In my opinion, python’s generators (as used in list comprehensions, not the yield ones), tend to get unreadable as you stack up longer chains. It’s usually not a simple map and filter where problems happen, but one where you want to grab a window of a given size, map it, filter that result, make another window, filter that, only grab the first value of the window, and then convert the result to a list.
I find list comprehensions to be perfectly readable. They look exactly like loops and can be easily converted into loops. Are you able to refactor long filter, map, flatten chains into loops easily?
I think there is an overreliance on iterator the iterator interface. It turns out processing one item at a time is often insufficient.
I find them less and less readable as you stack more stuff on them. Iterators easily map to loops so that’s not a problem. Also, nothing says you have to do one item at a time with iterators, chunked iterators are very much a thing.
You may find it more readable, it also allows you to write minimal code, but it comes at the cost of multiple iteration patterns.
I agree that yield is the better option for writing iterator adapters. However, common stuff like map and filter is just noise to write yourself. I could refactor the adapter code to be:
var bar = foo
.filter(is_even) #yes, I made a mistake when I wrote the example code, so this chain will never yield a value.
.filter(is_prime)
.map(square)
.collect()
Here, I only need to write functions that handle a single step on a single item at a time, which makes them easy to code review, and I can more aggressively compose functionality with a variety of domain-specific types of filters and transformations.
This is a valid point of comparison. Lazy evaluation is used in Rust because it often preserves cache locality much better than eager evaluation, which means that it will have higher performance, and it makes it so that you don’t have to figure out where to store an unknown quantity of data in the mean time, you just have some stack space.
It is also possible to have good cache locality with eager evaluation. Resizable bump allocators are a good example.
I’m not sure I agree. If I do map(foo, collection) to something with 80k entries, I’ve just totally blown my l1 and l2 cache and will continue to do so for every stage of processing. Eager evaluation works when everything fits into memory, but doing a lazy evaluation with possibly some batching will always work unless your CPU has a very weird icache.

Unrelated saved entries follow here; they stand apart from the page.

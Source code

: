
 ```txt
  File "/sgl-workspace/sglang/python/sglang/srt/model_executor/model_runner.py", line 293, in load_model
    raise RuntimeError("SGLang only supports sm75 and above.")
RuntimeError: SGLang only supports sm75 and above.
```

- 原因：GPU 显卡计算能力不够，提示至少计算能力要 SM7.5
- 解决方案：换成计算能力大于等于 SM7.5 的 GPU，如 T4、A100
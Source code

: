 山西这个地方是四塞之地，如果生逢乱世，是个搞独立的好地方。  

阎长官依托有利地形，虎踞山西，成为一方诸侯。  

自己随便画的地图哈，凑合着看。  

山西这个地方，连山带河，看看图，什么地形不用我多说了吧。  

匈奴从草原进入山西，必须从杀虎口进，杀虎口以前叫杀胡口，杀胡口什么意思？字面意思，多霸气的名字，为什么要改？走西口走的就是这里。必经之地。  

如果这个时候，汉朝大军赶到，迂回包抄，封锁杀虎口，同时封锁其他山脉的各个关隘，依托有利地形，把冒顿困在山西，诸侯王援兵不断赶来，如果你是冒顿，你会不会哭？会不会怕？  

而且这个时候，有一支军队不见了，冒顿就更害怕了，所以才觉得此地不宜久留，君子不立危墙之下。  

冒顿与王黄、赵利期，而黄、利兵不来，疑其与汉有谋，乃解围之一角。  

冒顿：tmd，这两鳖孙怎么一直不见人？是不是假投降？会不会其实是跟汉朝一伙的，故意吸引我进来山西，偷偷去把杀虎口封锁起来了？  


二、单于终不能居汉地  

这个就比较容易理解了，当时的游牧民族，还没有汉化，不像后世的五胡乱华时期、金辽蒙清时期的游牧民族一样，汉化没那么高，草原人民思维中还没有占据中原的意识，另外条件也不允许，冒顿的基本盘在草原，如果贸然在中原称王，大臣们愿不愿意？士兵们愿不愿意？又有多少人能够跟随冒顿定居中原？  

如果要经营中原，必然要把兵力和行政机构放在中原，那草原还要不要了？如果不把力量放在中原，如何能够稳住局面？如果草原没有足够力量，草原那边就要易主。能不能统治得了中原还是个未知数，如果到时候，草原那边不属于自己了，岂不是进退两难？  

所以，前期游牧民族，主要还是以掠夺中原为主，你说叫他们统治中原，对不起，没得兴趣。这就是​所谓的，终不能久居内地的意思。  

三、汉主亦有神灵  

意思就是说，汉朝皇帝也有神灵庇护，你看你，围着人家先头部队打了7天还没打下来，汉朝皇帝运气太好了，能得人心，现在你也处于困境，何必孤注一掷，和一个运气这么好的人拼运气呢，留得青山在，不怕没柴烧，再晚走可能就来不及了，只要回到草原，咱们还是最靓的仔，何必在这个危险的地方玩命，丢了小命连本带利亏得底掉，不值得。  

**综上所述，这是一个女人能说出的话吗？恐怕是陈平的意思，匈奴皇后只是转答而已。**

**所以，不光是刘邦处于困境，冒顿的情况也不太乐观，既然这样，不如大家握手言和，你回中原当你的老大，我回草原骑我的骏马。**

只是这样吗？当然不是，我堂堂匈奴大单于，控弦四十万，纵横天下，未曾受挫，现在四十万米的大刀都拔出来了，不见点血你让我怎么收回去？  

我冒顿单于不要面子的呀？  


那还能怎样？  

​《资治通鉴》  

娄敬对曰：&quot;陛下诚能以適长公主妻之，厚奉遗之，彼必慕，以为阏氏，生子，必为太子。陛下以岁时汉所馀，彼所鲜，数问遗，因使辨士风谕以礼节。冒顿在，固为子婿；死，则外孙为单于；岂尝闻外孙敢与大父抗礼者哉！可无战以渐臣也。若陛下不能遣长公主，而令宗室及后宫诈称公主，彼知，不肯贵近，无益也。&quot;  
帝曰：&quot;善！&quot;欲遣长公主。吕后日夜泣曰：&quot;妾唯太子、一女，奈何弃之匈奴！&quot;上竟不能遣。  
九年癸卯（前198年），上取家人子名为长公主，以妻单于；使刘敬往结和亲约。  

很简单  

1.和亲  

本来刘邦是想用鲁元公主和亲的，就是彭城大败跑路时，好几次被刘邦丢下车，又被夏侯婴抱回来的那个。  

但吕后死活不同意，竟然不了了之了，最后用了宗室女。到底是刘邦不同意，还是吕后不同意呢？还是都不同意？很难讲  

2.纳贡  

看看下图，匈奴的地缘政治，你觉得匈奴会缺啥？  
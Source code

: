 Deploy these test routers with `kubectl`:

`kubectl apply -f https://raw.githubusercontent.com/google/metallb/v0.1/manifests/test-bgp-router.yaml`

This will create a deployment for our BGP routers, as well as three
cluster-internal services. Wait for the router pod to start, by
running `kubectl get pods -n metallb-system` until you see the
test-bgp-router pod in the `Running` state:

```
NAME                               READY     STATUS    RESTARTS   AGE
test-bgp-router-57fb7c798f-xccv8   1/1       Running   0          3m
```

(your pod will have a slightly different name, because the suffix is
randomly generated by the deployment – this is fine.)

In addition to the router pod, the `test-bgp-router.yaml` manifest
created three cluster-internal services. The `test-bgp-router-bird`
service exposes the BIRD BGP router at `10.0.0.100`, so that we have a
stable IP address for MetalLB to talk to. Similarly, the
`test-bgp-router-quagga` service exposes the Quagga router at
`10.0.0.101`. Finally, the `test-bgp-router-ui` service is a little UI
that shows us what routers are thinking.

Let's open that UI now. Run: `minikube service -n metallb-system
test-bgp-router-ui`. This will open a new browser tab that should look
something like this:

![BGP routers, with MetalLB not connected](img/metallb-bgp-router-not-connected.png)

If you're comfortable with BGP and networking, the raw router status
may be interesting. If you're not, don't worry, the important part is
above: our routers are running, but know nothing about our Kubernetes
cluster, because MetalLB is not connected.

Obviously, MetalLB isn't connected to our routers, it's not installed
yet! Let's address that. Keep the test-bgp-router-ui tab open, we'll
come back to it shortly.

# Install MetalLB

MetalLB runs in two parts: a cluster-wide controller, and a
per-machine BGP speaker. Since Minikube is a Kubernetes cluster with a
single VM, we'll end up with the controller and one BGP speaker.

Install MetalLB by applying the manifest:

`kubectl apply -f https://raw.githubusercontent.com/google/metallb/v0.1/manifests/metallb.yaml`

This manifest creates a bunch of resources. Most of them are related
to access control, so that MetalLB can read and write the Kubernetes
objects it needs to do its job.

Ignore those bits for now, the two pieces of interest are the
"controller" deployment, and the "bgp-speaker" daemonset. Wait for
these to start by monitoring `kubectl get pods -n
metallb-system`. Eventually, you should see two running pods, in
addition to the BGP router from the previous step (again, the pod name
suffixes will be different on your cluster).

Lazy evaluation is fundamentally not compatible with the escape analysis of closures. Thus you either have to eat the complexity like rust and model closures as traits or deal with memory fragmentation or in the case of java with garbage collection if the closures is around for multiple GC cycles.
I don’t think you can really model closures as a class of types any way except for traits. They are all fundamentally different types with different sizes, borrows, and some may be trivial types while others won’t be. Some will be possible to synthesize move/copy ctors for, others won’t be. You’re asking to cut out intrinsic complexity about how the type actually works if you erase those details, or you’ll introduce annoying restrictions.
see no extra allocations here. I can reuse collected by passing it into the function that does the computation for as long as I want. It could be built on top of a static piece of memory I allocated in the binary if we had custom allocators and this would still work just fine.
You seem to forget that closures can mutably capture variables, which is a side effect.
All of those functions I gave as examples are mathematically pure functions with no side effects. Yes, you can do mutation in closures and cause side effects, just like you can allocate memory in a closure. I was making the point that you can have chains of iterator adapters with zero overhead vs writing a bunch of for loops yourself.
Less code and variable declarations (.): This is less readable.
I’m not sure what you’re referring to here.
Dynamic dispatch: This is not useful with static return types.
This is very useful even with static return types. For instance, to implement flexible event handers.
Overriding methods (...). This is not possible without implicit boxing or opaque return types.
If you mean the ability to patch a function at runtime, I agree.
Dunder methods and opaque return types allow efficient and readable implementations of custom methods.
I think we have disagreements on what opaque return types are. T is a named, generic type in that example, which likely has type bounds on it.
Dunder methods clearly signal to call the freestanding function, while still allowing for extensibility.
This is far better than rust, where only iterator consumers and optimization methods can be extended.
I’m not sure what you mean, could you clarify what you mean by “iterator consumers” and “optimization methods”?